◆ TASK DESCRIPTION
Could you transcribe each entry below exactly, minus the images?

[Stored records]
▼

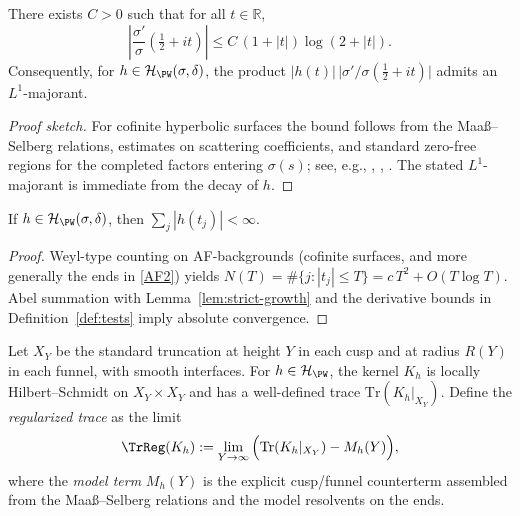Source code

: 
\begin{lemma}
\label{lem:strict-growth}
There exists $C>0$ such that for all $t\in\mathbb{R}$,
\[
\left|\frac{\sigma'}{\sigma}\!\left(\tfrac12+it\right)\right|
\le C\,(1+|t|)\log(2+|t|).
\]
Consequently, for $h\in\mathcal{H}_{\PW}(\sigma,\delta)$, the product
$|h(t)|\,\big|\sigma'/\sigma(\tfrac12+it)\big|$ admits an $L^1$-majorant. 
\end{lemma}

\begin{proof}[Proof sketch]
For cofinite hyperbolic surfaces the bound follows from the Maaß–Selberg
relations, estimates on scattering coefficients, and standard zero-free
regions for the completed factors entering $\sigma(s)$; see, e.g.,
\cite[Ch.~9]{HejhalII}, \cite[Ch.~7]{IwaniecSpectral}, \cite{Borthwick}.
The stated $L^1$-majorant is immediate from the decay of $h$.             %
\end{proof}

\begin{proposition}
\label{prop:abs-sum}
If $h\in\mathcal{H}_{\PW}(\sigma,\delta)$, then $\sum_j |h(t_j)|<\infty$.
\end{proposition}

\begin{proof}
Weyl-type counting on AF-backgrounds (cofinite surfaces, and more
generally the ends in \ref{AF2}) yields
$N(T)=\#\{j:|t_j|\le T\}=c\,T^2+O(T\log T)$. Abel summation with
Lemma~\ref{lem:strict-growth} and the derivative bounds in
Definition~\ref{def:tests} imply absolute convergence.                     %
\end{proof}


\begin{definition}\label{def:reg-trace}
Let $X_Y$ be the standard truncation at height $Y$ in each cusp and at
radius $R(Y)$ in each funnel, with smooth interfaces. For
$h\in\mathcal{H}_{\PW}$, the kernel $K_h$ is locally Hilbert–Schmidt on
$X_Y\times X_Y$ and has a well-defined trace $\mathrm{Tr}(K_h|_{X_Y})$.
Define the \emph{regularized trace} as the limit
\[
\TrReg(K_h):=\lim_{Y\to\infty}\Big(\mathrm{Tr}(K_h|_{X_Y})-M_h(Y)\Big),
\]
where the \emph{model term} $M_h(Y)$ is the explicit cusp/funnel
counterterm assembled from the Maaß–Selberg relations and the model
resolvents on the ends.                                                      %
\end{definition}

▲

◆ TASK RESPONSE
Source code

: 
\begin{lemma}
\label{lem:strict-growth}
There exists $C>0$ such that for all $t\in\mathbb{R}$,
\[
\left|\frac{\sigma'}{\sigma}\!\left(\tfrac12+it\right)\right|
\le C\,(1+|t|)\log(2+|t|).
\]
Consequently, for $h\in\mathcal{H}_{\PW}(\sigma,\delta)$, the product
$|h(t)|\,\big|\sigma'/\sigma(\tfrac12+it)\big|$ admits an $L^1$-majorant. 
\end{lemma}

\begin{proof}[Proof sketch]
For cofinite hyperbolic surfaces the bound follows from the Maaß–Selberg
relations, estimates on scattering coefficients, and standard zero-free
regions for the completed factors entering $\sigma(s)$; see, e.g.,
\cite[Ch.~9]{HejhalII}, \cite[Ch.~7]{IwaniecSpectral}, \cite{Borthwick}.
The stated $L^1$-majorant is immediate from the decay of $h$.             %
\end{proof}

\begin{proposition}
\label{prop:abs-sum}
If $h\in\mathcal{H}_{\PW}(\sigma,\delta)$, then $\sum_j |h(t_j)|<\infty$.
\end{proposition}

\begin{proof}
Weyl-type counting on AF-backgrounds (cofinite surfaces, and more
generally the ends in \ref{AF2}) yields
$N(T)=\#\{j:|t_j|\le T\}=c\,T^2+O(T\log T)$. Abel summation with
Lemma~\ref{lem:strict-growth} and the derivative bounds in
Definition~\ref{def:tests} imply absolute convergence.                     %
\end{proof}


\begin{definition}\label{def:reg-trace}
Let $X_Y$ be the standard truncation at height $Y$ in each cusp and at
radius $R(Y)$ in each funnel, with smooth interfaces. For
$h\in\mathcal{H}_{\PW}$, the kernel $K_h$ is locally Hilbert–Schmidt on
$X_Y\times X_Y$ and has a well-defined trace $\mathrm{Tr}(K_h|_{X_Y})$.
Define the \emph{regularized trace} as the limit
\[
\TrReg(K_h):=\lim_{Y\to\infty}\Big(\mathrm{Tr}(K_h|_{X_Y})-M_h(Y)\Big),
\]
where the \emph{model term} $M_h(Y)$ is the explicit cusp/funnel
counterterm assembled from the Maaß–Selberg relations and the model
resolvents on the ends.                                                      %
\end{definition}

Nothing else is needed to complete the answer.